Jamiessonn Lao, Xavier School San Juan Senior High School

“This school year has been challenging for teachers in two main aspects: content and connections. Juggling between ‘only keeping the important content and lessons to lessen stress for students’ and ‘preparing our senior high school students for college’ has been difficult, especially considering that we are all transitioning together. Apart from that, the online classroom set-up has made it more difficult for teachers to connect with students, since random chit-chats along the corridors and inside the classroom can no longer happen. This is why it’s important for me to take a few minutes out of lesson time to check up on my students’ workloads and figure out how to make everyone’s schedules work.
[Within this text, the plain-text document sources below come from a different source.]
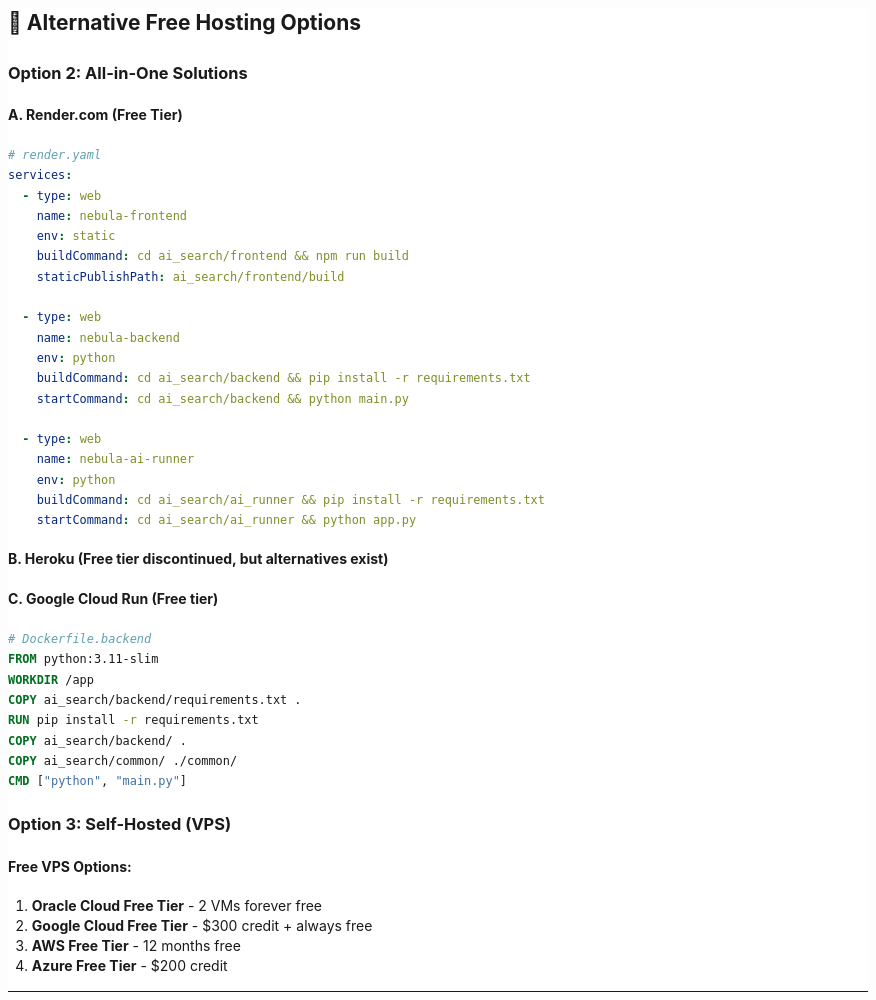 
## 🔧 Alternative Free Hosting Options

### Option 2: All-in-One Solutions

#### A. Render.com (Free Tier)
```yaml
# render.yaml
services:
  - type: web
    name: nebula-frontend
    env: static
    buildCommand: cd ai_search/frontend && npm run build
    staticPublishPath: ai_search/frontend/build
    
  - type: web
    name: nebula-backend
    env: python
    buildCommand: cd ai_search/backend && pip install -r requirements.txt
    startCommand: cd ai_search/backend && python main.py
    
  - type: web
    name: nebula-ai-runner
    env: python
    buildCommand: cd ai_search/ai_runner && pip install -r requirements.txt
    startCommand: cd ai_search/ai_runner && python app.py
```

#### B. Heroku (Free tier discontinued, but alternatives exist)

#### C. Google Cloud Run (Free tier)
```dockerfile
# Dockerfile.backend
FROM python:3.11-slim
WORKDIR /app
COPY ai_search/backend/requirements.txt .
RUN pip install -r requirements.txt
COPY ai_search/backend/ .
COPY ai_search/common/ ./common/
CMD ["python", "main.py"]
```

### Option 3: Self-Hosted (VPS)

#### Free VPS Options:
1. **Oracle Cloud Free Tier** - 2 VMs forever free
2. **Google Cloud Free Tier** - $300 credit + always free
3. **AWS Free Tier** - 12 months free
4. **Azure Free Tier** - $200 credit

---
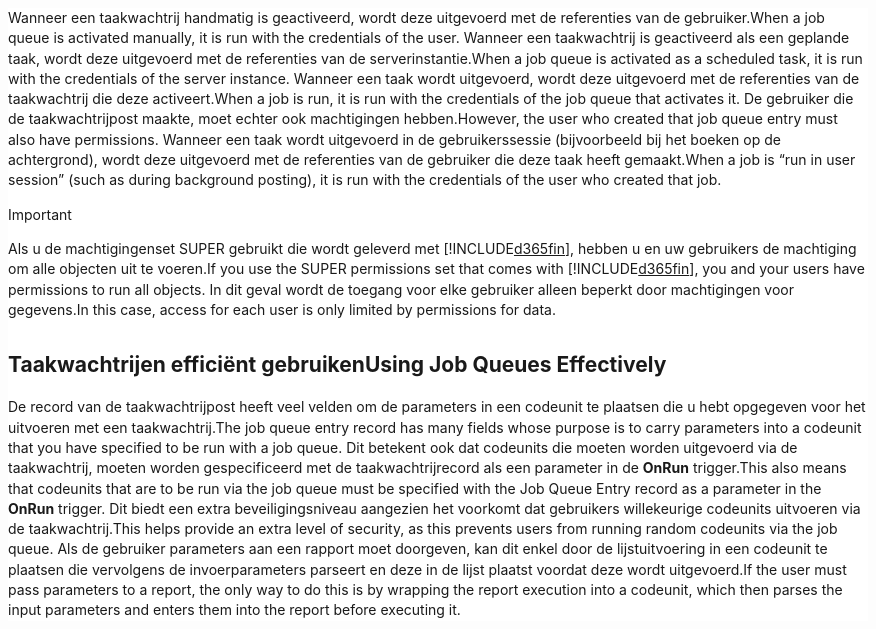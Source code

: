 <span data-ttu-id="85d87-153">Wanneer een taakwachtrij handmatig is geactiveerd, wordt deze uitgevoerd met de referenties van de gebruiker.</span><span class="sxs-lookup"><span data-stu-id="85d87-153">When a job queue is activated manually, it is run with the credentials of the user.</span></span> <span data-ttu-id="85d87-154">Wanneer een taakwachtrij is geactiveerd als een geplande taak, wordt deze uitgevoerd met de referenties van de serverinstantie.</span><span class="sxs-lookup"><span data-stu-id="85d87-154">When a job queue is activated as a scheduled task, it is run with the credentials of the server instance.</span></span> <span data-ttu-id="85d87-155">Wanneer een taak wordt uitgevoerd, wordt deze uitgevoerd met de referenties van de taakwachtrij die deze activeert.</span><span class="sxs-lookup"><span data-stu-id="85d87-155">When a job is run, it is run with the credentials of the job queue that activates it.</span></span> <span data-ttu-id="85d87-156">De gebruiker die de taakwachtrijpost maakte, moet echter ook machtigingen hebben.</span><span class="sxs-lookup"><span data-stu-id="85d87-156">However, the user who created that job queue entry must also have permissions.</span></span> <span data-ttu-id="85d87-157">Wanneer een taak wordt uitgevoerd in de gebruikerssessie (bijvoorbeeld bij het boeken op de achtergrond), wordt deze uitgevoerd met de referenties van de gebruiker die deze taak heeft gemaakt.</span><span class="sxs-lookup"><span data-stu-id="85d87-157">When a job is “run in user session” (such as during background posting), it is run with the credentials of the user who created that job.</span></span>  

> [!IMPORTANT]  
>  <span data-ttu-id="85d87-158">Als u de machtigingenset SUPER gebruikt die wordt geleverd met [!INCLUDE[d365fin](includes/d365fin_md.md)], hebben u en uw gebruikers de machtiging om alle objecten uit te voeren.</span><span class="sxs-lookup"><span data-stu-id="85d87-158">If you use the SUPER permissions set that comes with [!INCLUDE[d365fin](includes/d365fin_md.md)], you and your users have permissions to run all objects.</span></span> <span data-ttu-id="85d87-159">In dit geval wordt de toegang voor elke gebruiker alleen beperkt door machtigingen voor gegevens.</span><span class="sxs-lookup"><span data-stu-id="85d87-159">In this case, access for each user is only limited by permissions for data.</span></span>  

## <a name="using-job-queues-effectively"></a><span data-ttu-id="85d87-160">Taakwachtrijen efficiënt gebruiken</span><span class="sxs-lookup"><span data-stu-id="85d87-160">Using Job Queues Effectively</span></span>  
<span data-ttu-id="85d87-161">De record van de taakwachtrijpost heeft veel velden om de parameters in een codeunit te plaatsen die u hebt opgegeven voor het uitvoeren met een taakwachtrij.</span><span class="sxs-lookup"><span data-stu-id="85d87-161">The job queue entry record has many fields whose purpose is to carry parameters into a codeunit that you have specified to be run with a job queue.</span></span> <span data-ttu-id="85d87-162">Dit betekent ook dat codeunits die moeten worden uitgevoerd via de taakwachtrij, moeten worden gespecificeerd met de taakwachtrijrecord als een parameter in de **OnRun** trigger.</span><span class="sxs-lookup"><span data-stu-id="85d87-162">This also means that codeunits that are to be run via the job queue must be specified with the Job Queue Entry record as a parameter in the **OnRun** trigger.</span></span> <span data-ttu-id="85d87-163">Dit biedt een extra beveiligingsniveau aangezien het voorkomt dat gebruikers willekeurige codeunits uitvoeren via de taakwachtrij.</span><span class="sxs-lookup"><span data-stu-id="85d87-163">This helps provide an extra level of security, as this prevents users from running random codeunits via the job queue.</span></span> <span data-ttu-id="85d87-164">Als de gebruiker parameters aan een rapport moet doorgeven, kan dit enkel door de lijstuitvoering in een codeunit te plaatsen die vervolgens de invoerparameters parseert en deze in de lijst plaatst voordat deze wordt uitgevoerd.</span><span class="sxs-lookup"><span data-stu-id="85d87-164">If the user must pass parameters to a report, the only way to do this is by wrapping the report execution into a codeunit, which then parses the input parameters and enters them into the report before executing it.</span></span>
Life will never run out of obstacles to throw at you. We, on the other hand, have a limited amount of resources and energy. We need to accept that there are things out of our control, and act on the problems that we can resolve. All we need to know is the difference between the two.”


Wayne Uyseco, Far Eastern University

“I became a teacher because I wanted to inspire, educate, and learn from younger [students] and help the next generation build a better country. I was only held back by me lacking a master’s degree, thereby making me a part-timer at work. I literally had to teach in order for me to be able to study, and study in order to teach…I had to juggle the heavy teaching workload, as well as finish my MA. I used to have a 7:30am to 9pm teach-study schedule so I often leave and come home without the sun out. It took me a lot of patience, dedication, hard work, and different coping strategies for me to finally graduate last year.

Learn to enjoy your strengths, improve on your weaknesses, and love yourself. Life is not easy nor is the world going to adjust for you, but you have to continue pushing anyway.”


Steve Christopher Wong, Philippine Chen Kuang High School

“In the Chinese-Filipino community, it is hard to gain support – especially for a male teacher – to pursue this field because they perceive teaching as a low-paying job. With a meager salary, people believe that there is no future in teaching. I just focus on myself, work hard, and don’t let other people influence my decision. My passion is to teach and to share the knowledge I have. In my thirty years of working in Education, I believe in the importance of developing a global citizen.

Just follow your heart and passion to fulfill your dream. Don’t give up easily. When you hear criticism from other people, reflect on yourself and accept the criticism constructively, and when you hear praises from them, be thankful and always stay humble.”


To all the teachers who inspired, sacrificed, and loved us, we thank you! Have a happy World Teachers’ Day!